Wednesday, September 30, 2015

Writing 101: Creating Lore

One of the most difficult things for any author to do is create lore, and no I’m not talking about Data’s evil brother (Star Trek shoutout). When you introduce fantasy creatures and certain other elements into your story, there are some questions you’re going to have to answer -- preferably, before you even begin writing the story.

Your Own Private Mythology

Lore is one of those things that’s always evolving. J.K. Rowling included mermaids in her books, Stephenie Meyer found something brand-new to add to vampires and authors everywhere are inventing their own lore right this very moment. If you’re also going to invent your lore, there are some things to keep in mind when you’re doing it.

When you’re creating lore for brand-new characters, you have a great level of freedom. You can come up with anything you want -- like J.R.R. Tolkien and the hobbits. When you’re writing about creatures that have already been established, like vampires, you still have lots of options. Maybe you’ll stick to traditional mythology about vampires, as established by writers like Bram Stoker. Maybe you’ll come up with your own, like a newer author we all know about. 

That’s the thing about writing your own lore. You can pretty much write your own ticket, because it’s your book. Some purists may not like new lore you add to established creatures, so that’s something to think about. But no matter what you choose to do about your lore, there’s one thing you’re going to have to do first: establish it.

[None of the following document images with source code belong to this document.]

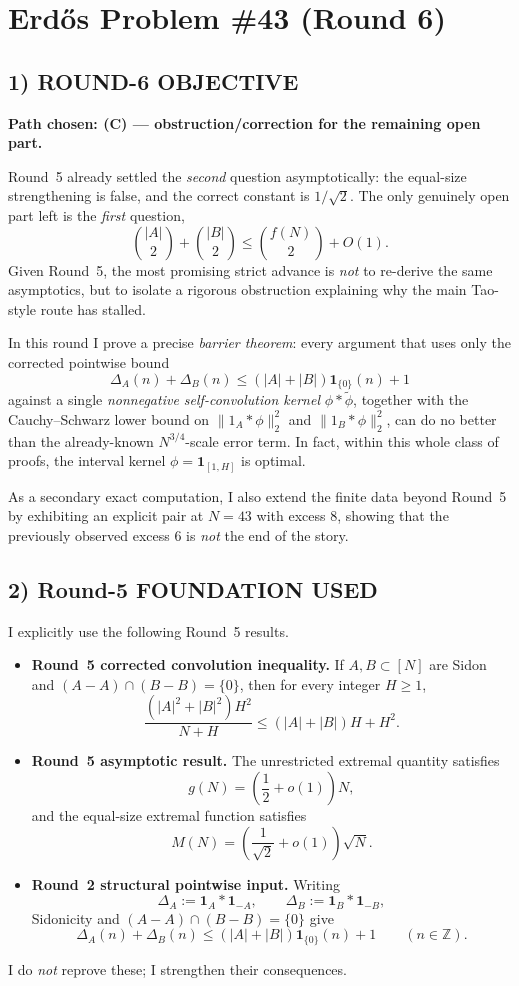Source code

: \section{Erd\H{o}s Problem \#43 (Round 6)}

\subsection{1) ROUND-6 OBJECTIVE}

\textbf{Path chosen: (C) --- obstruction/correction for the remaining open part.}

Round~5 already settled the \emph{second} question asymptotically: the equal-size strengthening is false, and the correct constant is $1/\sqrt2$.  The only genuinely open part left is the \emph{first} question,
\[
\binom{|A|}{2}+\binom{|B|}{2}\le \binom{f(N)}{2}+O(1).
\]
Given Round~5, the most promising strict advance is \emph{not} to re-derive the same asymptotics, but to isolate a rigorous obstruction explaining why the main Tao-style route has stalled.

In this round I prove a precise \emph{barrier theorem}: every argument that uses only the corrected pointwise bound
\[
\Delta_A(n)+\Delta_B(n)\le (|A|+|B|)\mathbf 1_{\{0\}}(n)+1
\]
against a single \emph{nonnegative self-convolution kernel} $\phi*\widetilde \phi$, together with the Cauchy--Schwarz lower bound on $\|1_A*\phi\|_2^2$ and $\|1_B*\phi\|_2^2$, can do no better than the already-known $N^{3/4}$-scale error term.  In fact, within this whole class of proofs, the interval kernel $\phi=\mathbf 1_{[1,H]}$ is optimal.

As a secondary exact computation, I also extend the finite data beyond Round~5 by exhibiting an explicit pair at $N=43$ with excess $8$, showing that the previously observed excess $6$ is \emph{not} the end of the story.

\subsection{2) Round-5 FOUNDATION USED}

I explicitly use the following Round~5 results.
\begin{itemize}
\item \textbf{Round~5 corrected convolution inequality.} If $A,B\subset[N]$ are Sidon and $(A-A)\cap(B-B)=\{0\}$, then for every integer $H\ge 1$,
\[
\frac{(|A|^2+|B|^2)H^2}{N+H}\le (|A|+|B|)H+H^2.
\]
\item \textbf{Round~5 asymptotic result.} The unrestricted extremal quantity satisfies
\[
 g(N)=\left(\frac12+o(1)\right)N,
\]
and the equal-size extremal function satisfies
\[
M(N)=\left(\frac1{\sqrt2}+o(1)\right)\sqrt N.
\]
\item \textbf{Round~2 structural pointwise input.} Writing
\[
\Delta_A:=\mathbf 1_A*\mathbf 1_{-A},\qquad \Delta_B:=\mathbf 1_B*\mathbf 1_{-B},
\]
Sidonicity and $(A-A)\cap(B-B)=\{0\}$ give
\[
\Delta_A(n)+\Delta_B(n)\le (|A|+|B|)\mathbf 1_{\{0\}}(n)+1
\qquad (n\in \mathbb Z).
\]
\end{itemize}
I do \emph{not} reprove these; I strengthen their consequences.

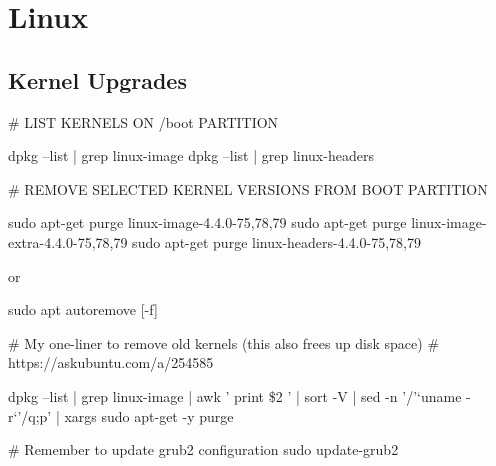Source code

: 
\chapter{Linux}

\section{Kernel Upgrades}

\begin{txt}
    # LIST KERNELS ON /boot PARTITION
    
    dpkg --list | grep linux-image
    dpkg --list | grep linux-headers
\end{txt}

\begin{txt}    
    # REMOVE SELECTED KERNEL VERSIONS FROM BOOT PARTITION
    
    sudo apt-get purge linux-image-4.4.0-{75,78,79}
    sudo apt-get purge linux-image-extra-4.4.0-{75,78,79}
    sudo apt-get purge linux-headers-4.4.0-{75,78,79}
    
    or
    
    sudo apt autoremove [-f]
\end{txt}
    
\begin{txt}
    # My one-liner to remove old kernels (this also frees up disk space)
    # https://askubuntu.com/a/254585
    
    dpkg --list | grep linux-image | awk '{ print \$2 }' | sort -V | sed -n '/'`uname -r`'/q;p' | xargs sudo apt-get -y purge
\end{txt}
    
\begin{txt}    
    # Remember to update grub2 configuration
    sudo update-grub2
\end{txt}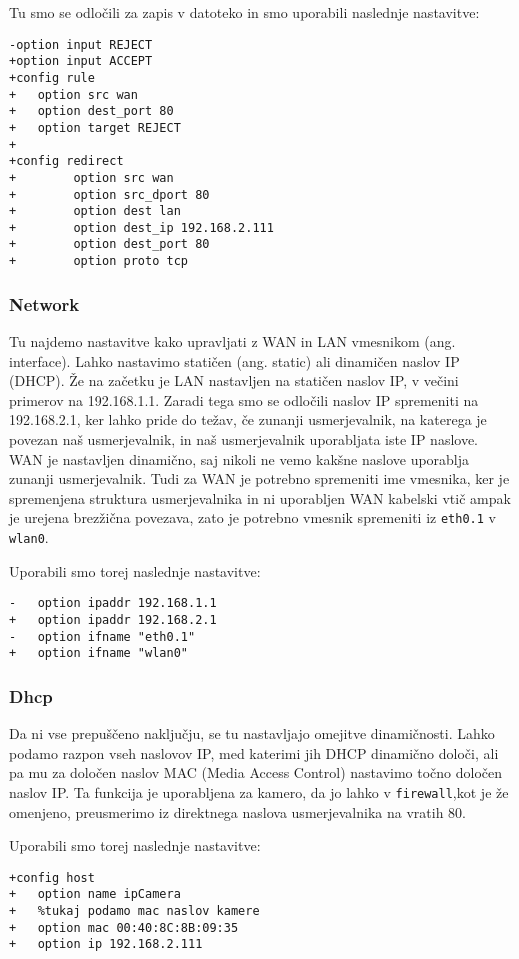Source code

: \documentclass[a4paper, 12pt]{book}
\begin{document}
Tu smo se odločili za zapis v datoteko in smo uporabili naslednje nastavitve:
\begin{lstlisting}[caption=/etc/config/firewall]
-option input REJECT
+option input ACCEPT
+config rule
+	option src wan
+	option dest_port 80
+	option target REJECT
+    
+config redirect
+        option src wan
+        option src_dport 80
+        option dest lan
+        option dest_ip 192.168.2.111
+        option dest_port 80
+        option proto tcp
\end{lstlisting}
\subsubsection{Network}
Tu najdemo nastavitve kako upravljati z WAN in LAN vmesnikom (ang. interface). Lahko nastavimo statičen (ang. static) ali dinamičen naslov IP (DHCP). Že na začetku je LAN nastavljen na statičen naslov IP, v večini primerov na 192.168.1.1. Zaradi tega smo se odločili naslov IP spremeniti na 192.168.2.1, ker lahko pride do težav, če zunanji usmerjevalnik, na katerega je povezan naš usmerjevalnik, in naš usmerjevalnik uporabljata iste IP naslove. WAN je nastavljen dinamično, saj nikoli ne vemo kakšne naslove uporablja zunanji usmerjevalnik. Tudi za WAN je potrebno spremeniti ime vmesnika, ker je spremenjena struktura usmerjevalnika in ni uporabljen WAN kabelski vtič ampak je urejena brezžična povezava, zato je potrebno vmesnik spremeniti iz {\tt eth0.1} v {\tt wlan0}.

Uporabili smo torej naslednje nastavitve:
\begin{lstlisting}[caption=/etc/config/network]
-	option ipaddr 192.168.1.1
+	option ipaddr 192.168.2.1
-	option ifname "eth0.1"
+	option ifname "wlan0"
\end{lstlisting}
\subsubsection{Dhcp}
Da ni vse prepuščeno naključju, se tu nastavljajo omejitve dinamičnosti. Lahko podamo razpon vseh naslovov IP, med katerimi jih DHCP dinamično določi, ali pa mu za določen naslov MAC (Media Access Control)  nastavimo točno določen naslov IP. Ta funkcija je uporabljena za kamero, da jo lahko v {\tt firewall},kot je že omenjeno, preusmerimo iz direktnega naslova usmerjevalnika na vratih 80.

Uporabili smo torej naslednje nastavitve:
\begin{lstlisting}[caption=/etc/config/dhcp]
+config host
+	option name ipCamera
+	%tukaj podamo mac naslov kamere
+	option mac 00:40:8C:8B:09:35
+	option ip 192.168.2.111
\end{lstlisting}
\end{document}
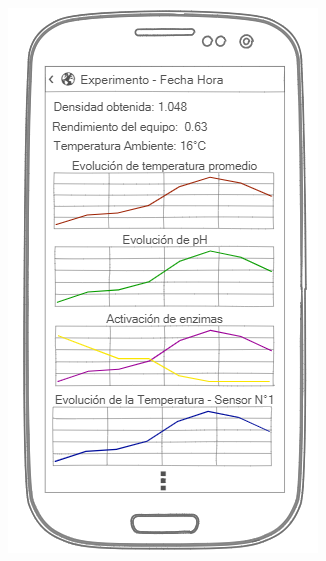    \begin{minipage}{0.95\textwidth}

        \centering
        \includegraphics[scale=0.7]{Anexo/MockUp/DetailExperimentActivity.jpg}
        \label{fig:MockUpDetailExperimentActivity}
    \end{minipage}
    
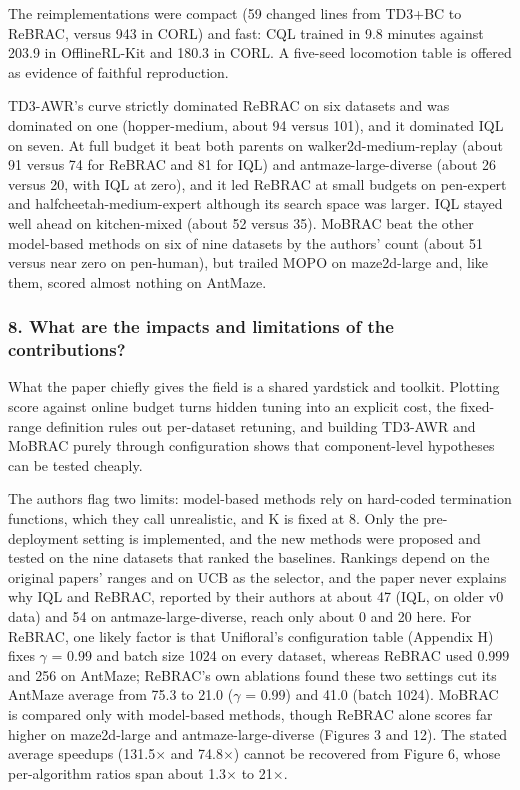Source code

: \documentclass[11pt]{article}
\newcommand{\question}[1]{\subsubsection*{#1}}
\begin{document}
The reimplementations were compact (59 changed lines from TD3+BC to ReBRAC, versus 943 in CORL) and fast: CQL trained in 9.8 minutes against 203.9 in OfflineRL-Kit and 180.3 in CORL. A five-seed locomotion table is offered as evidence of faithful reproduction.

TD3-AWR's curve strictly dominated ReBRAC on six datasets and was dominated on one (hopper-medium, about 94 versus 101), and it dominated IQL on seven. At full budget it beat both parents on walker2d-medium-replay (about 91 versus 74 for ReBRAC and 81 for IQL) and antmaze-large-diverse (about 26 versus 20, with IQL at zero), and it led ReBRAC at small budgets on pen-expert and halfcheetah-medium-expert although its search space was larger. IQL stayed well ahead on kitchen-mixed (about 52 versus 35). MoBRAC beat the other model-based methods on six of nine datasets by the authors' count (about 51 versus near zero on pen-human), but trailed MOPO on maze2d-large and, like them, scored almost nothing on AntMaze.

\question{8. What are the impacts and limitations of the contributions?}

What the paper chiefly gives the field is a shared yardstick and toolkit. Plotting score against online budget turns hidden tuning into an explicit cost, the fixed-range definition rules out per-dataset retuning, and building TD3-AWR and MoBRAC purely through configuration shows that component-level hypotheses can be tested cheaply.

The authors flag two limits: model-based methods rely on hard-coded termination functions, which they call unrealistic, and K is fixed at 8. Only the pre-deployment setting is implemented, and the new methods were proposed and tested on the nine datasets that ranked the baselines. Rankings depend on the original papers' ranges and on UCB as the selector, and the paper never explains why IQL and ReBRAC, reported by their authors at about 47 (IQL, on older v0 data) and 54 on antmaze-large-diverse, reach only about 0 and 20 here. For ReBRAC, one likely factor is that Unifloral's configuration table (Appendix H) fixes \ensuremath{\gamma} = 0.99 and batch size 1024 on every dataset, whereas ReBRAC used 0.999 and 256 on AntMaze; ReBRAC's own ablations found these two settings cut its AntMaze average from 75.3 to 21.0 (\ensuremath{\gamma} = 0.99) and 41.0 (batch 1024). MoBRAC is compared only with model-based methods, though ReBRAC alone scores far higher on maze2d-large and antmaze-large-diverse (Figures 3 and 12). The stated average speedups (131.5\ensuremath{\times} and 74.8\ensuremath{\times}) cannot be recovered from Figure 6, whose per-algorithm ratios span about 1.3\ensuremath{\times} to 21\ensuremath{\times}.
\end{document}
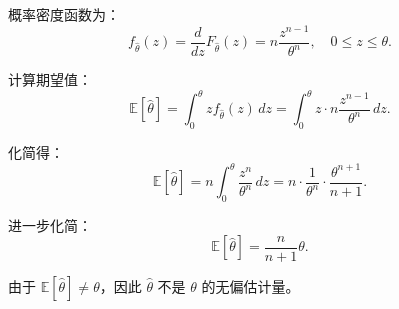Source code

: \documentclass[twoside]{article}
\begin{document}
\begin{ans}{13}{13}
概率密度函数为：
\[
f_{\hat{\theta}}(z) = \frac{d}{dz} F_{\hat{\theta}}(z) = n \frac{z^{n-1}}{\theta^n}, \quad 0 \leq z \leq \theta.
\]

计算期望值：
\[
\mathbb{E}[\hat{\theta}] = \int_0^\theta z f_{\hat{\theta}}(z) \, dz = \int_0^\theta z \cdot n \frac{z^{n-1}}{\theta^n} \, dz.
\]

化简得：
\[
\mathbb{E}[\hat{\theta}] = n \int_0^\theta \frac{z^n}{\theta^n} \, dz = n \cdot \frac{1}{\theta^n} \cdot \frac{\theta^{n+1}}{n+1}.
\]

进一步化简：
\[
\mathbb{E}[\hat{\theta}] = \frac{n}{n+1} \theta.
\]

由于 \(\mathbb{E}[\hat{\theta}] \neq \theta\)，因此 \(\hat{\theta}\) 不是 \(\theta\) 的无偏估计量。

\end{ans}
\end{document}
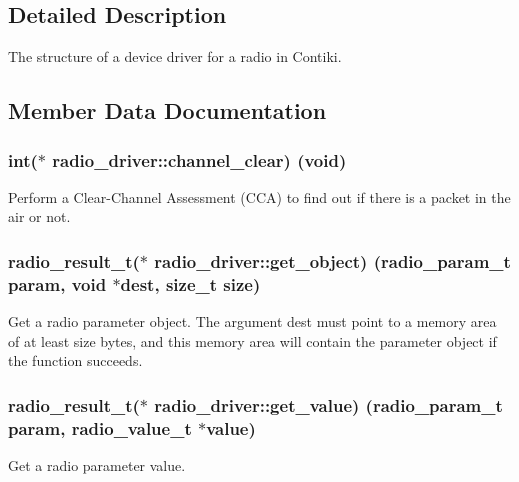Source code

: \subsection{Detailed Description}
The structure of a device driver for a radio in Contiki. 

\subsection{Member Data Documentation}
\hypertarget{structradio__driver_a7c8c8b833955461003d18b41ffc24e4c}{}
\subsubsection[{channel\+\_\+clear}]{\setlength{\rightskip}{0pt plus 5cm}int($\ast$  radio\+\_\+driver\+::channel\+\_\+clear) (void)}\label{structradio__driver_a7c8c8b833955461003d18b41ffc24e4c}
Perform a Clear-\/\+Channel Assessment (C\+C\+A) to find out if there is a packet in the air or not. \hypertarget{structradio__driver_a74a0e490531928dd4195f0d962bd4681}{}
\subsubsection[{get\+\_\+object}]{\setlength{\rightskip}{0pt plus 5cm}radio\+\_\+result\+\_\+t($\ast$  radio\+\_\+driver\+::get\+\_\+object) (radio\+\_\+param\+\_\+t param, void $\ast$dest, size\+\_\+t size)}\label{structradio__driver_a74a0e490531928dd4195f0d962bd4681}
Get a radio parameter object. The argument \textquotesingle{}dest\textquotesingle{} must point to a memory area of at least \textquotesingle{}size\textquotesingle{} bytes, and this memory area will contain the parameter object if the function succeeds. \hypertarget{structradio__driver_a825eba300cda915050282bfec75787bd}{}
\subsubsection[{get\+\_\+value}]{\setlength{\rightskip}{0pt plus 5cm}radio\+\_\+result\+\_\+t($\ast$  radio\+\_\+driver\+::get\+\_\+value) (radio\+\_\+param\+\_\+t param, {\bf radio\+\_\+value\+\_\+t} $\ast$value)}\label{structradio__driver_a825eba300cda915050282bfec75787bd}
Get a radio parameter value. \hypertarget{structradio__driver_a109dee491698150e7431e70ebd727a41}{}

If you’re creating new lore or re-visiting established lore, you need to know exactly what that lore is before you even begin writing the story. Answer any of your own questions about it, and then some, because your readers will have questions and they will expect to find the answers. You’d better be prepared to give them to those readers. If you don't fully understand your own lore, they’re not going to, either. So make sure you know what it is, and choose to reveal it how you want. Otherwise, you’re going to end up with readers who are confused about what’s going on in your book. And that’s when they’ll choose to put your book down instead.